==== Dataset excerpts

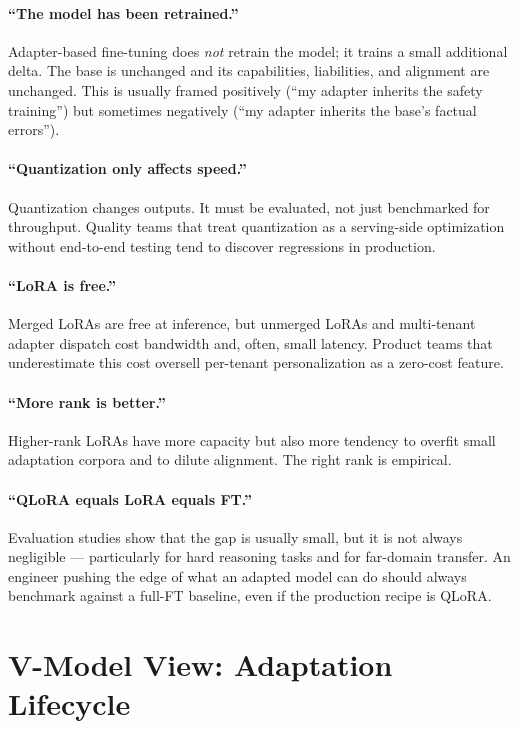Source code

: \paragraph{``The model has been retrained.''}
Adapter-based fine-tuning does \emph{not} retrain the model; it
trains a small additional delta. The base is unchanged and its
capabilities, liabilities, and alignment are unchanged. This is
usually framed positively (``my adapter inherits the safety
training'') but sometimes negatively (``my adapter inherits the
base's factual errors'').

\paragraph{``Quantization only affects speed.''}
Quantization changes outputs. It must be evaluated, not just
benchmarked for throughput. Quality teams that treat quantization
as a serving-side optimization without end-to-end testing tend to
discover regressions in production.

\paragraph{``LoRA is free.''}
Merged LoRAs are free at inference, but unmerged LoRAs and
multi-tenant adapter dispatch cost bandwidth and, often, small
latency. Product teams that underestimate this cost oversell
per-tenant personalization as a zero-cost feature.

\paragraph{``More rank is better.''}
Higher-rank LoRAs have more capacity but also more tendency to
overfit small adaptation corpora and to dilute alignment. The right
rank is empirical.

\paragraph{``QLoRA equals LoRA equals FT.''}
Evaluation studies show that the gap is usually small, but it is
not always negligible --- particularly for hard reasoning tasks and
for far-domain transfer. An engineer pushing the edge of what an
adapted model can do should always benchmark against a full-FT
baseline, even if the production recipe is QLoRA.

\section{V-Model View: Adaptation Lifecycle}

========

### Exercise aim
An exact copy of the lines above, from the one containing "Quantization changes outputs." down to the one containing "for far-domain transfer." and including both, is the whole answer; retype it and nothing else.

### Exercise response
Quantization changes outputs. It must be evaluated, not just
benchmarked for throughput. Quality teams that treat quantization
as a serving-side optimization without end-to-end testing tend to
discover regressions in production.

\paragraph{``LoRA is free.''}
Merged LoRAs are free at inference, but unmerged LoRAs and
multi-tenant adapter dispatch cost bandwidth and, often, small
latency. Product teams that underestimate this cost oversell
per-tenant personalization as a zero-cost feature.

\paragraph{``More rank is better.''}
Higher-rank LoRAs have more capacity but also more tendency to
overfit small adaptation corpora and to dilute alignment. The right
rank is empirical.

\paragraph{``QLoRA equals LoRA equals FT.''}
Evaluation studies show that the gap is usually small, but it is
not always negligible --- particularly for hard reasoning tasks and
for far-domain transfer. An engineer pushing the edge of what an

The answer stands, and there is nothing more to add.